Andrew Brown wrote:
It's not really a query. I'm thinking out loud. Ian Lynch made some good points about OSS applications best understood as a strategic collaboration between behemoths like IBM and SUN. But that's not how Eric Raymond would see it.
Bingo! ESR's thesis was based on the notion of the "user-programmer". The same people who used the program hacked on it as well. That was how the Linux kernel came to be. That's how all those GNU/Linux utilities were written. Regular folks that simply used the program without any meaningful contribution were practically irrelevant.
AFAICT, OpenOffice.org is almost unique in the world of open-source. The closest equivalent would be the Mozilla/Firefox/T-bird projects.

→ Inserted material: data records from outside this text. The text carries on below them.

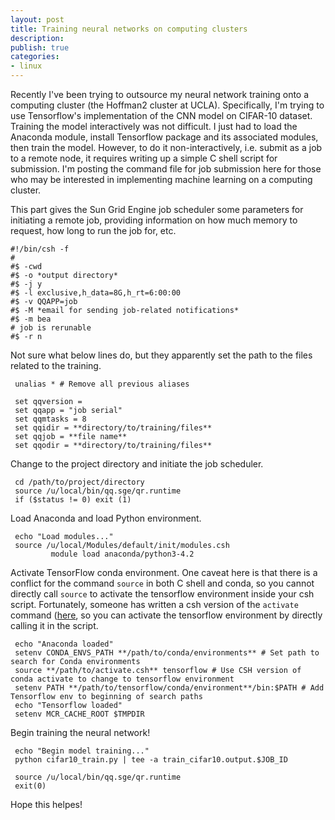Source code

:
 ```yaml
---
layout: post
title: Training neural networks on computing clusters
description:
publish: true
categories: 
- linux
---
```


Recently I've been trying to outsource my neural network training onto a computing cluster (the Hoffman2 cluster at UCLA). Specifically, I'm trying to use Tensorflow's implementation of the CNN model on CIFAR-10 dataset. Training the model interactively was not difficult. I just had to load the Anaconda module, install Tensorflow package and its associated modules, then train the model. However, to do it non-interactively, i.e. submit as a job to a remote node, it requires writing up a simple C shell script for submission. I'm posting the command file for job submission here for those who may be interested in implementing machine learning on a computing cluster.

This part gives the Sun Grid Engine job scheduler some parameters for initiating a remote job, providing information on how much memory to request, how long to run the job for, etc. 
	
	#!/bin/csh -f
	#
	#$ -cwd
	#$ -o *output directory*
	#$ -j y
	#$ -l exclusive,h_data=8G,h_rt=6:00:00
	#$ -v QQAPP=job
	#$ -M *email for sending job-related notifications*
	#$ -m bea
	# job is rerunable
	#$ -r n

Not sure what below lines do, but they apparently set the path to the files related to the training.

	 unalias * # Remove all previous aliases
	 
	 set qqversion =
	 set qqapp = "job serial"
	 set qqmtasks = 8
	 set qqidir = **directory/to/training/files**
	 set qqjob = **file name**
	 set qqodir = **directory/to/training/files**

Change to the project directory and initiate the job scheduler.

	 cd /path/to/project/directory
	 source /u/local/bin/qq.sge/qr.runtime
	 if ($status != 0) exit (1)

Load Anaconda and load Python environment.

	 echo "Load modules..."
	 source /u/local/Modules/default/init/modules.csh
	         module load anaconda/python3-4.2

Activate TensorFlow conda environment. One caveat here is that there is a conflict for the command `source` in both C shell and conda, so you cannot directly call `source` to activate the tensorflow environment inside your csh script. Fortunately, someone has written a csh version of the `activate` command ([here](https://gist.github.com/mikecharles/f09486e884a0b41e1e8f), so you can activate the tensorflow environment by directly calling it in the script.

	 echo "Anaconda loaded"
	 setenv CONDA_ENVS_PATH **/path/to/conda/environments** # Set path to search for Conda environments
	 source **/path/to/activate.csh** tensorflow # Use CSH version of conda activate to change to tensorflow environment
	 setenv PATH **/path/to/tensorflow/conda/environment**/bin:$PATH # Add Tensorflow env to beginning of search paths
	 echo "Tensorflow loaded"
	 setenv MCR_CACHE_ROOT $TMPDIR

Begin training the neural network!

	 echo "Begin model training..."
	 python cifar10_train.py | tee -a train_cifar10.output.$JOB_ID

	 source /u/local/bin/qq.sge/qr.runtime
	 exit(0)

Hope this helpes!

Chad, if you're still following this thread, this is why ODF is so important. I agree that for the normal "average" user ODF is pretty much irrelevant *at the moment*. But taken in the context of Sun's overall strategy, the very real needs of governments and large corporates, and looking forward a number of years, success in driving the wholesale adoption of ODF in those markets will drive a stake into the heart of Microsoft's very real monopoly in office systems. Give people a first-class, cross-platform, office suite and a first-class, cross-platform, Internet suite (Mozilla/FF/TB, etc) and you have a large class of computer users with no real need to pay MS for copies of Windows either.